-- Supplied material follows --
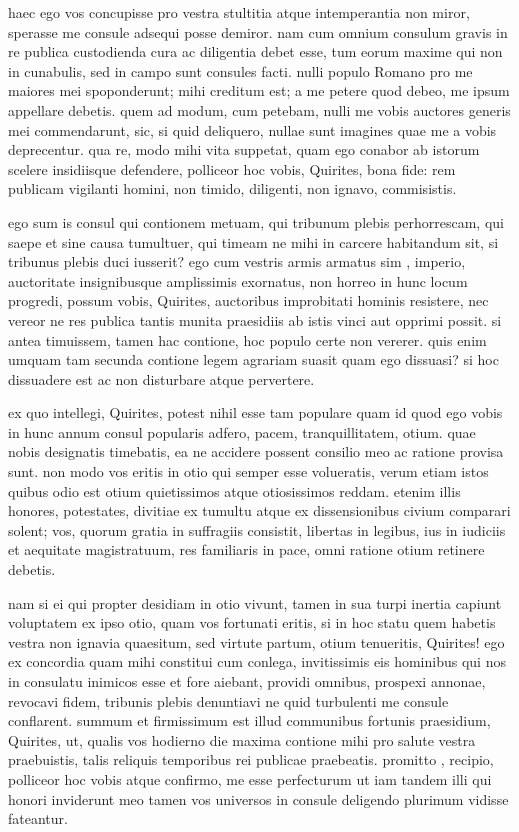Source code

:  haec ego vos concupisse pro vestra stultitia atque intemperantia non miror, sperasse me consule adsequi posse demiror. nam cum omnium consulum gravis in re publica custodienda cura ac diligentia debet esse, tum eorum maxime qui non in cunabulis, sed in campo sunt consules facti. nulli populo Romano pro me maiores mei spoponderunt; mihi creditum est; a me petere quod debeo, me ipsum appellare debetis. quem ad modum, cum petebam, nulli me vobis auctores generis mei commendarunt, sic, si quid deliquero, nullae sunt imagines quae me a vobis deprecentur. qua re, modo mihi vita suppetat, quam ego conabor ab istorum scelere insidiisque defendere, polliceor hoc vobis, Quirites, bona fide: rem publicam vigilanti homini, non timido, diligenti, non ignavo, commisistis.

 ego sum is consul qui contionem metuam, qui tribunum plebis perhorrescam, qui saepe et sine causa tumultuer, qui timeam ne mihi in carcere habitandum sit, si tribunus plebis duci iusserit? ego cum vestris armis armatus sim , imperio, auctoritate insignibusque amplissimis exornatus, non horreo in hunc locum progredi, possum vobis, Quirites, auctoribus improbitati hominis resistere, nec vereor ne res publica tantis munita praesidiis ab istis vinci aut opprimi possit. si antea timuissem, tamen hac contione, hoc populo certe non vererer. quis enim umquam tam secunda contione legem agrariam suasit quam ego dissuasi? si hoc dissuadere est ac non disturbare atque pervertere.

 ex quo intellegi, Quirites, potest nihil esse tam populare quam id quod ego vobis in hunc annum consul popularis adfero, pacem, tranquillitatem, otium. quae nobis designatis timebatis, ea ne accidere possent consilio meo ac ratione provisa sunt. non modo vos eritis in otio qui semper esse volueratis, verum etiam istos quibus odio est otium quietissimos atque otiosissimos reddam. etenim illis honores, potestates, divitiae ex tumultu atque ex dissensionibus civium comparari solent; vos, quorum gratia in suffragiis consistit, libertas in legibus, ius in iudiciis et aequitate magistratuum, res familiaris in pace, omni ratione otium retinere debetis.

 nam si ei qui propter desidiam in otio vivunt, tamen in sua turpi inertia capiunt voluptatem ex ipso otio, quam vos fortunati eritis, si in hoc statu quem habetis vestra non ignavia quaesitum, sed virtute partum, otium tenueritis, Quirites! ego ex concordia quam mihi constitui cum conlega, invitissimis eis hominibus qui nos in consulatu inimicos esse et fore aiebant, providi omnibus, prospexi annonae, revocavi fidem, tribunis plebis denuntiavi ne quid turbulenti me consule conflarent. summum et firmissimum est illud communibus fortunis praesidium, Quirites, ut, qualis vos hodierno die maxima contione mihi pro salute vestra praebuistis, talis reliquis temporibus rei publicae praebeatis. promitto , recipio, polliceor hoc vobis atque confirmo, me esse perfecturum ut iam tandem illi qui honori inviderunt meo tamen vos universos in consule deligendo plurimum vidisse fateantur.
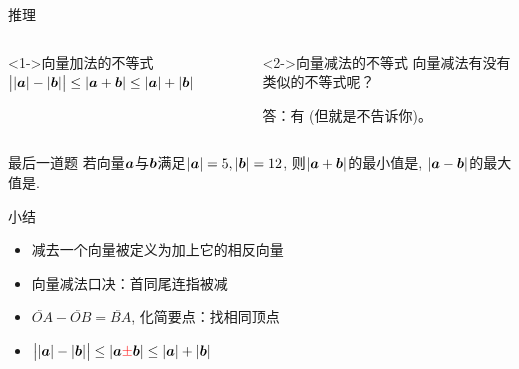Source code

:\documentclass[mathserif,blue]{beamer}
\begin{document}
\begin{frame}{推理}
\kaishu
  \begin{columns}
  \begin{column}{0.45\textwidth}
    \begin{block}<1->{向量加法的不等式}
      $\big||\bm a|-|\bm b|\big| \le |\bm a + \bm b| \le |\bm a|+|\bm b|$
    \end{block}
  \end{column}
  \begin{column}{0.55\textwidth}
    \begin{block}<2->{向量减法的不等式}
     向量减法有没有类似的不等式呢？\par\pause
     答：有 (但就是不告诉你)。
    \end{block}
  \end{column}
  \end{columns}
\end{frame}

\begin{frame}{最后一道题}
  若向量$\bm a$与$\bm b$满足$|\bm a|=5, |\bm b|=12$, 则$|\bm a+\bm b|$的最小值是\lines, $|\bm a-\bm b|$的最大值是\lines.
\end{frame}

\begin{frame}{小结}
\begin{itemize}[<+->]\pause
  \item 减去一个向量被定义为加上它的相反向量
  \item 向量减法口决：首同尾连指被减
  \item $\lvec{OA}-\lvec{OB}=\lvec{BA}$, 化简要点：找相同顶点
  \item $\big||\bm a|-|\bm b|\big| \le |\bm a\textcolor{red}{\pm}\bm b| \le |\bm a|+|\bm b|$
\end{itemize}
\end{frame}
\end{document}

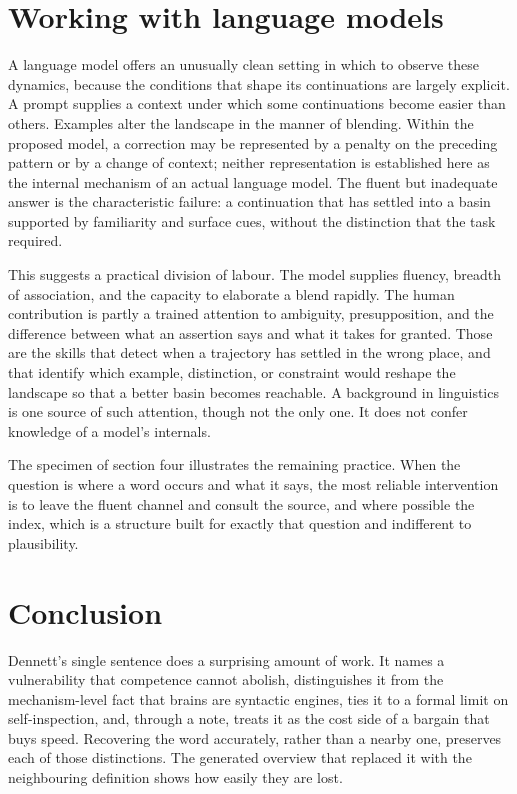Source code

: \documentclass[11pt]{article}
\begin{document}
\section{Working with language models}

A language model offers an unusually clean setting in which to observe these dynamics, because the conditions that shape its continuations are largely explicit. A prompt supplies a context under which some continuations become easier than others. Examples alter the landscape in the manner of blending. Within the proposed model, a correction may be represented by a penalty on the preceding pattern or by a change of context; neither representation is established here as the internal mechanism of an actual language model. The fluent but inadequate answer is the characteristic failure: a continuation that has settled into a basin supported by familiarity and surface cues, without the distinction that the task required.

This suggests a practical division of labour. The model supplies fluency, breadth of association, and the capacity to elaborate a blend rapidly. The human contribution is partly a trained attention to ambiguity, presupposition, and the difference between what an assertion says and what it takes for granted. Those are the skills that detect when a trajectory has settled in the wrong place, and that identify which example, distinction, or constraint would reshape the landscape so that a better basin becomes reachable. A background in linguistics is one source of such attention, though not the only one. It does not confer knowledge of a model's internals.

The specimen of section four illustrates the remaining practice. When the question is where a word occurs and what it says, the most reliable intervention is to leave the fluent channel and consult the source, and where possible the index, which is a structure built for exactly that question and indifferent to plausibility.

\section{Conclusion}

Dennett's single sentence does a surprising amount of work. It names a vulnerability that competence cannot abolish, distinguishes it from the mechanism-level fact that brains are syntactic engines, ties it to a formal limit on self-inspection, and, through a note, treats it as the cost side of a bargain that buys speed. Recovering the word accurately, rather than a nearby one, preserves each of those distinctions. The generated overview that replaced it with the neighbouring definition shows how easily they are lost.
\end{document}
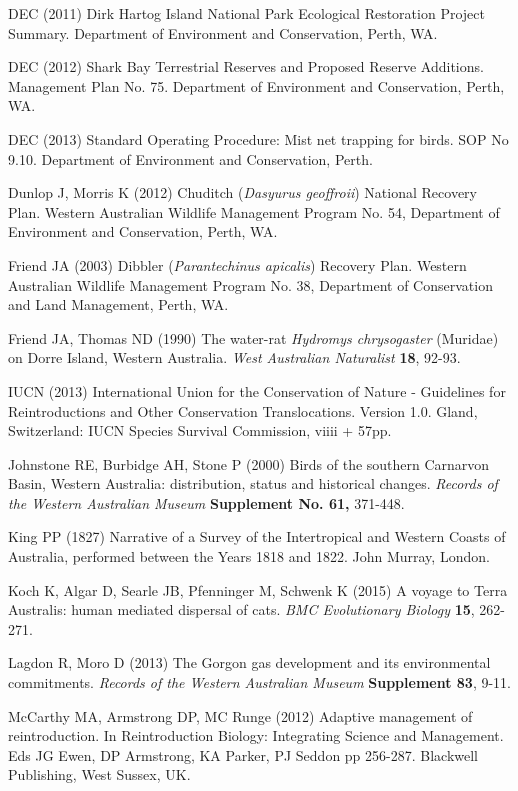 \documentclass[version=last,
    paper=a4,                               %
    10pt,                                   %
    dvipsnames,
    oneside,                              %
    headings=openany,                       %
    open=any,
    BCOR=7mm,                               %
    DIV=15,     %
]{scrbook}
\begin{document}
DEC (2011) Dirk Hartog Island National Park Ecological Restoration
Project Summary. Department of Environment and Conservation, Perth, WA.

DEC (2012) Shark Bay Terrestrial Reserves and Proposed Reserve
Additions. Management Plan No. 75. Department of Environment and
Conservation, Perth, WA.

DEC (2013) Standard Operating Procedure: Mist net trapping for birds.
SOP No 9.10. Department of Environment and Conservation, Perth.

Dunlop J, Morris K (2012) Chuditch (\emph{Dasyurus geoffroii}) National
Recovery Plan. Western Australian Wildlife Management Program No. 54,
Department of Environment and Conservation, Perth, WA.

Friend JA (2003) Dibbler (\emph{Parantechinus apicalis}) Recovery Plan.
Western Australian Wildlife Management Program No. 38, Department of
Conservation and Land Management, Perth, WA.

Friend JA, Thomas ND (1990) The water-rat \emph{Hydromys chrysogaster}
(Muridae) on Dorre Island, Western Australia. \emph{West Australian
Naturalist} \textbf{18}, 92-93.

IUCN (2013) International Union for the Conservation of Nature -
Guidelines for Reintroductions and Other Conservation Translocations.
Version 1.0. Gland, Switzerland: IUCN Species Survival Commission, viiii
+ 57pp.

Johnstone RE, Burbidge AH, Stone P (2000) Birds of the southern
Carnarvon Basin, Western Australia: distribution, status and historical
changes. \emph{Records of the Western Australian Museum}
\textbf{Supplement No. 61,} 371-448.

King PP (1827) Narrative of a Survey of the Intertropical and Western
Coasts of Australia, performed between the Years 1818 and 1822. John
Murray, London.

Koch K, Algar D, Searle JB, Pfenninger M, Schwenk K (2015) A voyage to
Terra Australis: human mediated dispersal of cats. \emph{BMC
Evolutionary Biology} \textbf{15}, 262-271.

Lagdon R, Moro D (2013) The Gorgon gas development and its environmental
commitments. \emph{Records of the Western Australian Museum}
\textbf{Supplement 83}, 9-11.

McCarthy MA, Armstrong DP, MC Runge (2012) Adaptive management of
reintroduction. In Reintroduction Biology: Integrating Science and
Management. Eds JG Ewen, DP Armstrong, KA Parker, PJ Seddon pp 256-287.
Blackwell Publishing, West Sussex, UK.
\end{document}
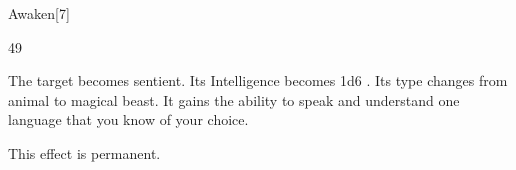 \begin{spellsection}{Awaken}[7]

\begin{spellcontent}

\begin{spelltargetinginfo}


 49
\end{spelltargetinginfo}


\begin{spelleffects}



\spelleffect
The target becomes sentient.
Its Intelligence becomes 1d6 .
Its type changes from animal to magical beast.
It gains the ability to speak and understand one language that you know of your choice.

This effect is permanent.








\end{spelleffects}

\end{spellcontent}
\begin{spellfooter}


\end{spellfooter}
\begin{spellsubcontent}


\end{spellsubcontent}
\end{spellsection}


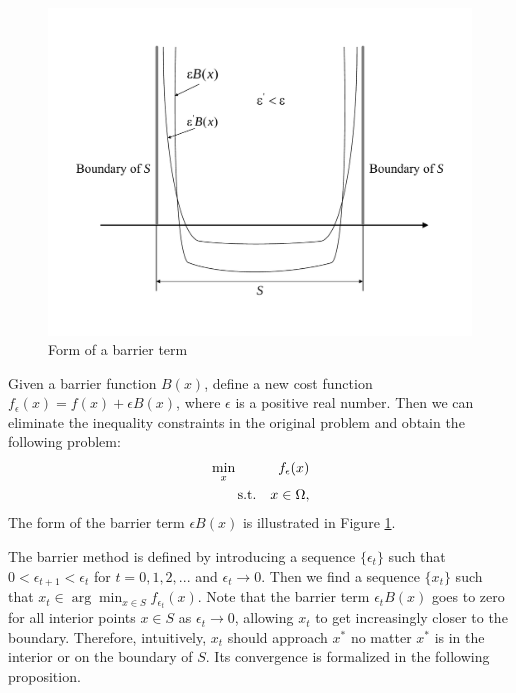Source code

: \begin{figure}[ht]
\centering
\includegraphics[scale=0.4]{figures/lecture25-barrier_function}
\caption{Form of a barrier term}
\label{fig:barrier}
\end{figure}

Given a barrier function $B(x)$, define a new cost function
$f_\epsilon(x)=f(x)+\epsilon{B(x)}$, where $\epsilon$ is a positive real number.
Then we can eliminate the inequality constraints in the original problem and
obtain the following problem: 
%
\begin{equation}
\begin{aligned}
&\min_x & {f_\epsilon(x)}\\
&\qquad\text{s.t.} & x\in{\Omega},\\
\end{aligned}
\end{equation}
The form of the barrier term $\epsilon{B(x)}$ is illustrated in Figure \ref{fig:barrier}.

The barrier method is defined by introducing a sequence $\{\epsilon_t\}$ such
that $0<\epsilon_{t+1}<\epsilon_t$ for $t=0,1,2,...$ and
$\epsilon_t\rightarrow{0}$. Then we find a sequence $\{x_t\}$ such that
$x_t\in{\arg \min_{x\in{S}}}f_{\epsilon_t}(x)$. Note that the barrier term
$\epsilon_t{B(x)}$ goes to zero for all interior points $x\in{S}$ as
$\epsilon_t\rightarrow{0}$, allowing $x_t$ to get increasingly closer to the
boundary. Therefore, intuitively, $x_t$ should approach $x^*$ no matter $x^*$ is
in the interior or on the boundary of $S$. Its convergence is formalized in the
following proposition. 

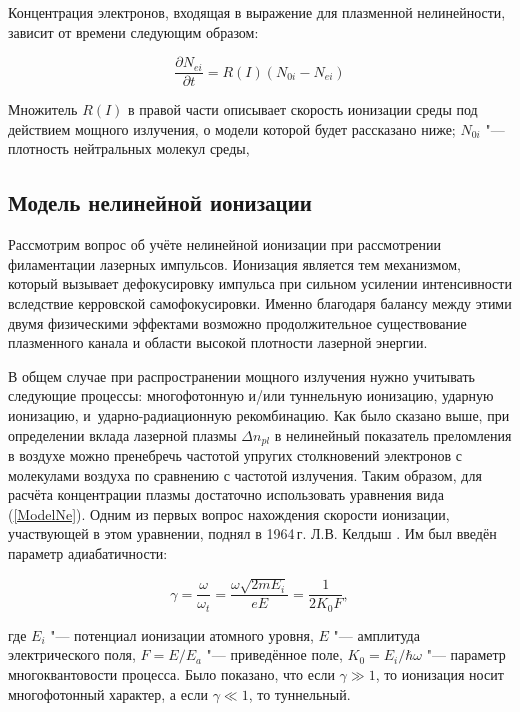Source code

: Концентрация электронов, входящая в выражение для плазменной нелинейности,
зависит от времени следующим образом:

\begin{equation}\label{ModelNe}
\dfrac{\partial N_{ei}}{\partial t} = R(I)(N_{0i} - N_{ei})
\end{equation}

Множитель $R(I)$ в правой части описывает скорость ионизации среды под действием мощного излучения,
о модели которой будет рассказано ниже; $N_{0i}$ "--- плотность нейтральных молекул среды,


\subsection{Модель нелинейной ионизации}

Рассмотрим вопрос об учёте нелинейной ионизации при рассмотрении филаментации лазерных импульсов.
Ионизация является тем механизмом, который вызывает дефокусировку импульса при сильном усилении интенсивности
вследствие керровской самофокусировки. Именно благодаря балансу между этими двумя физическими эффектами
возможно продолжительное существование плазменного канала и области высокой плотности лазерной энергии.


В общем случае при распространении мощного излучения нужно учитывать следующие процессы: многофотонную и/или туннельную ионизацию,
ударную ионизацию, и~ударно-радиационную рекомбинацию. Как было сказано выше, при определении вклада лазерной плазмы
$\Delta n_{pl}$ в нелинейный показатель преломления в воздухе можно пренебречь частотой упругих столкновений электронов
с молекулами воздуха по сравнению с частотой излучения. Таким образом, для расчёта концентрации плазмы достаточно
использовать уравнения вида (\ref{ModelNe}). Одним из первых вопрос нахождения скорости ионизации, участвующей в этом уравнении,
поднял в 1964\,г. Л.В. Келдыш \cite{Keldysh1964}. Им был введён параметр адиабатичности:

\begin{equation}
\gamma = \frac{\omega}{\omega_t} = \frac{\omega \sqrt{2 m E_i}}{e E} = \frac{1}{2 K_0 F},
\end{equation}

\noindent где $E_i$ "--- потенциал ионизации атомного уровня, $E$ "--- амплитуда электрического поля,
$F = E/E_a$ "--- приведённое поле, $K_0 = E_i/\hbar\omega$ "--- параметр многоквантовости процесса.
Было показано, что если $\gamma \gg 1$, то ионизация носит многофотонный характер, а если $\gamma \ll 1$, то туннельный.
-- Supplied material concluded --
## Task goal
Retype exactly the lines above, from the one with "зависит от времени" through the one with "ударную ионизацию, и~ударно-радиационную", inclusive.

## Result for this task
зависит от времени следующим образом:

\begin{equation}\label{ModelNe}
\dfrac{\partial N_{ei}}{\partial t} = R(I)(N_{0i} - N_{ei})
\end{equation}

Множитель $R(I)$ в правой части описывает скорость ионизации среды под действием мощного излучения,
о модели которой будет рассказано ниже; $N_{0i}$ "--- плотность нейтральных молекул среды,


\subsection{Модель нелинейной ионизации}

Рассмотрим вопрос об учёте нелинейной ионизации при рассмотрении филаментации лазерных импульсов.
Ионизация является тем механизмом, который вызывает дефокусировку импульса при сильном усилении интенсивности
вследствие керровской самофокусировки. Именно благодаря балансу между этими двумя физическими эффектами
возможно продолжительное существование плазменного канала и области высокой плотности лазерной энергии.


В общем случае при распространении мощного излучения нужно учитывать следующие процессы: многофотонную и/или туннельную ионизацию,
ударную ионизацию, и~ударно-радиационную рекомбинацию. Как было сказано выше, при определении вклада лазерной плазмы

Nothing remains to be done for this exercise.